══ Listed records

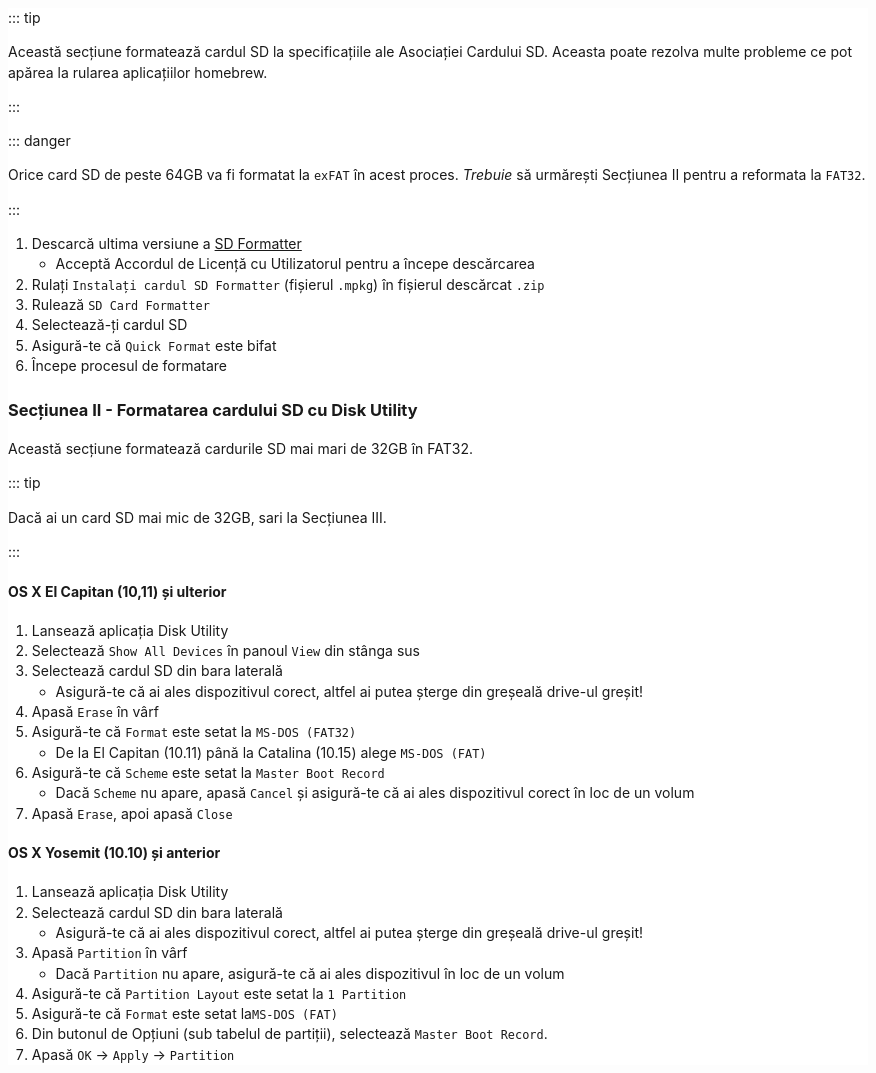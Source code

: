 ::: tip

Această secțiune formatează cardul SD la specificațiile ale Asociației Cardului SD. Aceasta poate rezolva multe probleme ce pot apărea la rularea aplicațiilor homebrew.

:::

::: danger

Orice card SD de peste 64GB va fi formatat la `exFAT` în acest proces. _Trebuie_ să urmărești Secțiunea II pentru a reformata la `FAT32`.

:::

1. Descarcă ultima versiune a [SD Formatter](https://www.sdcard.org/downloads/formatter/sd-memory-card-formatter-for-mac-download/)
   - Acceptă Accordul de Licență cu Utilizatorul pentru a începe descărcarea
1. Rulați `Instalați cardul SD Formatter` (fișierul `.mpkg`) în fișierul descărcat `.zip`
1. Rulează `SD Card Formatter`
1. Selectează-ți cardul SD
1. Asigură-te că `Quick Format` este bifat
1. Începe procesul de formatare

### Secțiunea II - Formatarea cardului SD cu Disk Utility

Această secțiune formatează cardurile SD mai mari de 32GB în FAT32.

::: tip

Dacă ai un card SD mai mic de 32GB, sari la Secțiunea III.

:::

#### OS X El Capitan (10,11) și ulterior

1. Lansează aplicația Disk Utility
1. Selectează `Show All Devices` în panoul `View` din stânga sus
1. Selectează cardul SD din bara laterală
   - Asigură-te că ai ales dispozitivul corect, altfel ai putea șterge din greșeală drive-ul greșit!
1. Apasă `Erase` în vârf
1. Asigură-te că `Format` este setat la `MS-DOS (FAT32)`
   - De la El Capitan (10.11) până la Catalina (10.15) alege `MS-DOS (FAT)`
1. Asigură-te că `Scheme` este setat la `Master Boot Record`
   - Dacă `Scheme` nu apare, apasă `Cancel` și asigură-te că ai ales dispozitivul corect în loc de un volum
1. Apasă `Erase`, apoi apasă `Close`

#### OS X Yosemit (10.10) și anterior
1. Lansează aplicația Disk Utility
1. Selectează cardul SD din bara laterală
   - Asigură-te că ai ales dispozitivul corect, altfel ai putea șterge din greșeală drive-ul greșit!
1. Apasă `Partition` în vârf
   - Dacă `Partition` nu apare, asigură-te că ai ales dispozitivul în loc de un volum
1. Asigură-te că `Partition Layout` este setat la `1 Partition`
1. Asigură-te că `Format` este setat la`MS-DOS (FAT)`
1. Din butonul de Opțiuni (sub tabelul de partiții), selectează `Master Boot Record`.
1. Apasă `OK` -> `Apply` -> `Partition`
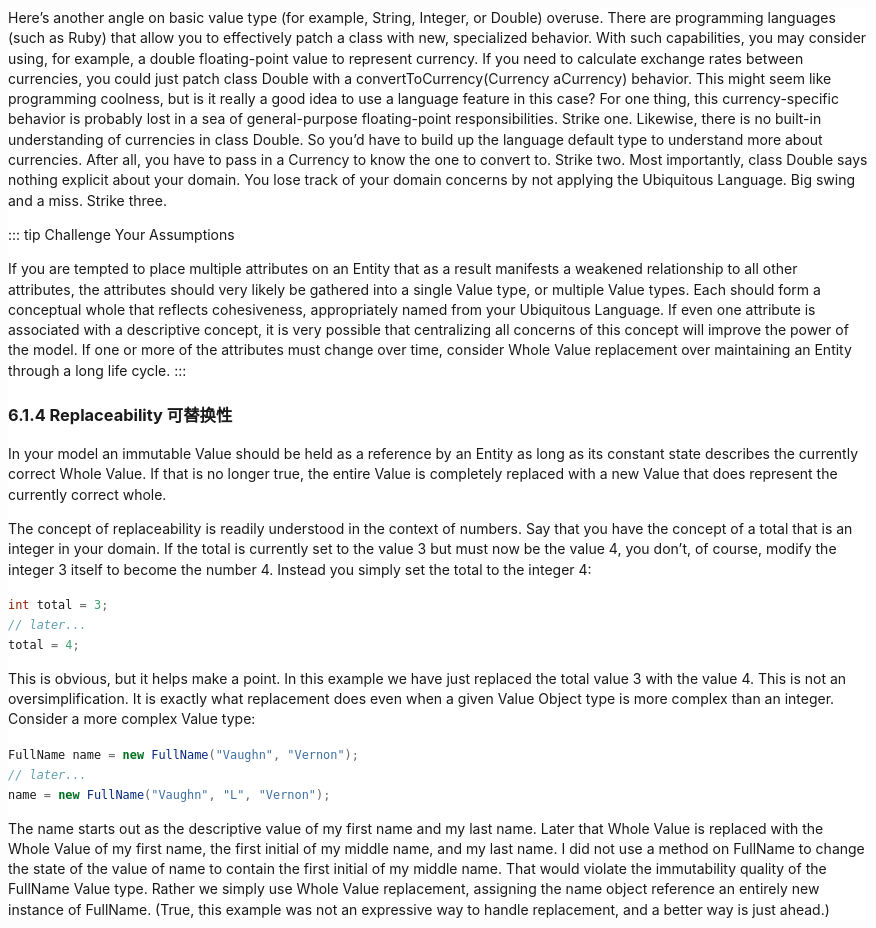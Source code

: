 Here’s another angle on basic value type (for example, String, Integer, or Double) overuse. There are programming languages (such as Ruby) that allow you to effectively patch a class with new, specialized behavior. With such capabilities, you may consider using, for example, a double floating-point value to represent currency. If you need to calculate exchange rates between currencies, you could just patch class Double with a convertToCurrency(Currency aCurrency) behavior. This might seem like programming coolness, but is it really a good idea to use a language feature in this case? For one thing, this currency-specific behavior is probably lost in a sea of general-purpose floating-point responsibilities. Strike one. Likewise, there is no built-in understanding of currencies in class Double. So you’d have to build up the language default type to understand more about currencies. After all, you have to pass in a Currency to know the one to convert to. Strike two. Most importantly, class Double says nothing explicit about your domain. You lose track of your domain concerns by not applying the Ubiquitous Language. Big swing and a miss. Strike three.

::: tip
Challenge Your Assumptions

If you are tempted to place multiple attributes on an Entity that as a result manifests a weakened relationship to all other attributes, the attributes should very likely be gathered into a single Value type, or multiple Value types. Each should form a conceptual whole that reflects cohesiveness, appropriately named from your Ubiquitous Language. If even one attribute is associated with a descriptive concept, it is very possible that centralizing all concerns of this concept will improve the power of the model. If one or more of the attributes must change over time, consider Whole Value replacement over maintaining an Entity through a long life cycle.
:::

### 6.1.4 Replaceability 可替换性

In your model an immutable Value should be held as a reference by an Entity as long as its constant state describes the currently correct Whole Value. If that is no longer true, the entire Value is completely replaced with a new Value that does represent the currently correct whole.

The concept of replaceability is readily understood in the context of numbers. Say that you have the concept of a total that is an integer in your domain. If the total is currently set to the value 3 but must now be the value 4, you don’t, of course, modify the integer 3 itself to become the number 4. Instead you simply set the total to the integer 4:

```java
int total = 3;
// later...
total = 4;
```

This is obvious, but it helps make a point. In this example we have just replaced the total value 3 with the value 4. This is not an oversimplification. It is exactly what replacement does even when a given Value Object type is more complex than an integer. Consider a more complex Value type:

```java
FullName name = new FullName("Vaughn", "Vernon");
// later...
name = new FullName("Vaughn", "L", "Vernon");
```

The name starts out as the descriptive value of my first name and my last name. Later that Whole Value is replaced with the Whole Value of my first name, the first initial of my middle name, and my last name. I did not use a method on FullName to change the state of the value of name to contain the first initial of my middle name. That would violate the immutability quality of the FullName Value type. Rather we simply use Whole Value replacement, assigning the name object reference an entirely new instance of FullName. (True, this example was not an expressive way to handle replacement, and a better way is just ahead.)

════

Your instructions |
When copying, output the data exactly and leave out the pictures.

Result for this task |
Source code

: ::: tip

Această secțiune formatează cardul SD la specificațiile ale Asociației Cardului SD. Aceasta poate rezolva multe probleme ce pot apărea la rularea aplicațiilor homebrew.

:::

::: danger

Orice card SD de peste 64GB va fi formatat la `exFAT` în acest proces. _Trebuie_ să urmărești Secțiunea II pentru a reformata la `FAT32`.

:::

1. Descarcă ultima versiune a [SD Formatter](https://www.sdcard.org/downloads/formatter/sd-memory-card-formatter-for-mac-download/)
   - Acceptă Accordul de Licență cu Utilizatorul pentru a începe descărcarea
1. Rulați `Instalați cardul SD Formatter` (fișierul `.mpkg`) în fișierul descărcat `.zip`
1. Rulează `SD Card Formatter`
1. Selectează-ți cardul SD
1. Asigură-te că `Quick Format` este bifat
1. Începe procesul de formatare

### Secțiunea II - Formatarea cardului SD cu Disk Utility

Această secțiune formatează cardurile SD mai mari de 32GB în FAT32.

::: tip

Dacă ai un card SD mai mic de 32GB, sari la Secțiunea III.

:::

#### OS X El Capitan (10,11) și ulterior

1. Lansează aplicația Disk Utility
1. Selectează `Show All Devices` în panoul `View` din stânga sus
1. Selectează cardul SD din bara laterală
   - Asigură-te că ai ales dispozitivul corect, altfel ai putea șterge din greșeală drive-ul greșit!
1. Apasă `Erase` în vârf
1. Asigură-te că `Format` este setat la `MS-DOS (FAT32)`
   - De la El Capitan (10.11) până la Catalina (10.15) alege `MS-DOS (FAT)`
1. Asigură-te că `Scheme` este setat la `Master Boot Record`
   - Dacă `Scheme` nu apare, apasă `Cancel` și asigură-te că ai ales dispozitivul corect în loc de un volum
1. Apasă `Erase`, apoi apasă `Close`

#### OS X Yosemit (10.10) și anterior
1. Lansează aplicația Disk Utility
1. Selectează cardul SD din bara laterală
   - Asigură-te că ai ales dispozitivul corect, altfel ai putea șterge din greșeală drive-ul greșit!
1. Apasă `Partition` în vârf
   - Dacă `Partition` nu apare, asigură-te că ai ales dispozitivul în loc de un volum
1. Asigură-te că `Partition Layout` este setat la `1 Partition`
1. Asigură-te că `Format` este setat la`MS-DOS (FAT)`
1. Din butonul de Opțiuni (sub tabelul de partiții), selectează `Master Boot Record`.
1. Apasă `OK` -> `Apply` -> `Partition`
Source code

: Here’s another angle on basic value type (for example, String, Integer, or Double) overuse. There are programming languages (such as Ruby) that allow you to effectively patch a class with new, specialized behavior. With such capabilities, you may consider using, for example, a double floating-point value to represent currency. If you need to calculate exchange rates between currencies, you could just patch class Double with a convertToCurrency(Currency aCurrency) behavior. This might seem like programming coolness, but is it really a good idea to use a language feature in this case? For one thing, this currency-specific behavior is probably lost in a sea of general-purpose floating-point responsibilities. Strike one. Likewise, there is no built-in understanding of currencies in class Double. So you’d have to build up the language default type to understand more about currencies. After all, you have to pass in a Currency to know the one to convert to. Strike two. Most importantly, class Double says nothing explicit about your domain. You lose track of your domain concerns by not applying the Ubiquitous Language. Big swing and a miss. Strike three.

::: tip
Challenge Your Assumptions

If you are tempted to place multiple attributes on an Entity that as a result manifests a weakened relationship to all other attributes, the attributes should very likely be gathered into a single Value type, or multiple Value types. Each should form a conceptual whole that reflects cohesiveness, appropriately named from your Ubiquitous Language. If even one attribute is associated with a descriptive concept, it is very possible that centralizing all concerns of this concept will improve the power of the model. If one or more of the attributes must change over time, consider Whole Value replacement over maintaining an Entity through a long life cycle.
:::

### 6.1.4 Replaceability 可替换性

In your model an immutable Value should be held as a reference by an Entity as long as its constant state describes the currently correct Whole Value. If that is no longer true, the entire Value is completely replaced with a new Value that does represent the currently correct whole.

The concept of replaceability is readily understood in the context of numbers. Say that you have the concept of a total that is an integer in your domain. If the total is currently set to the value 3 but must now be the value 4, you don’t, of course, modify the integer 3 itself to become the number 4. Instead you simply set the total to the integer 4:

```java
int total = 3;
// later...
total = 4;
```

This is obvious, but it helps make a point. In this example we have just replaced the total value 3 with the value 4. This is not an oversimplification. It is exactly what replacement does even when a given Value Object type is more complex than an integer. Consider a more complex Value type:

```java
FullName name = new FullName("Vaughn", "Vernon");
// later...
name = new FullName("Vaughn", "L", "Vernon");
```

The name starts out as the descriptive value of my first name and my last name. Later that Whole Value is replaced with the Whole Value of my first name, the first initial of my middle name, and my last name. I did not use a method on FullName to change the state of the value of name to contain the first initial of my middle name. That would violate the immutability quality of the FullName Value type. Rather we simply use Whole Value replacement, assigning the name object reference an entirely new instance of FullName. (True, this example was not an expressive way to handle replacement, and a better way is just ahead.)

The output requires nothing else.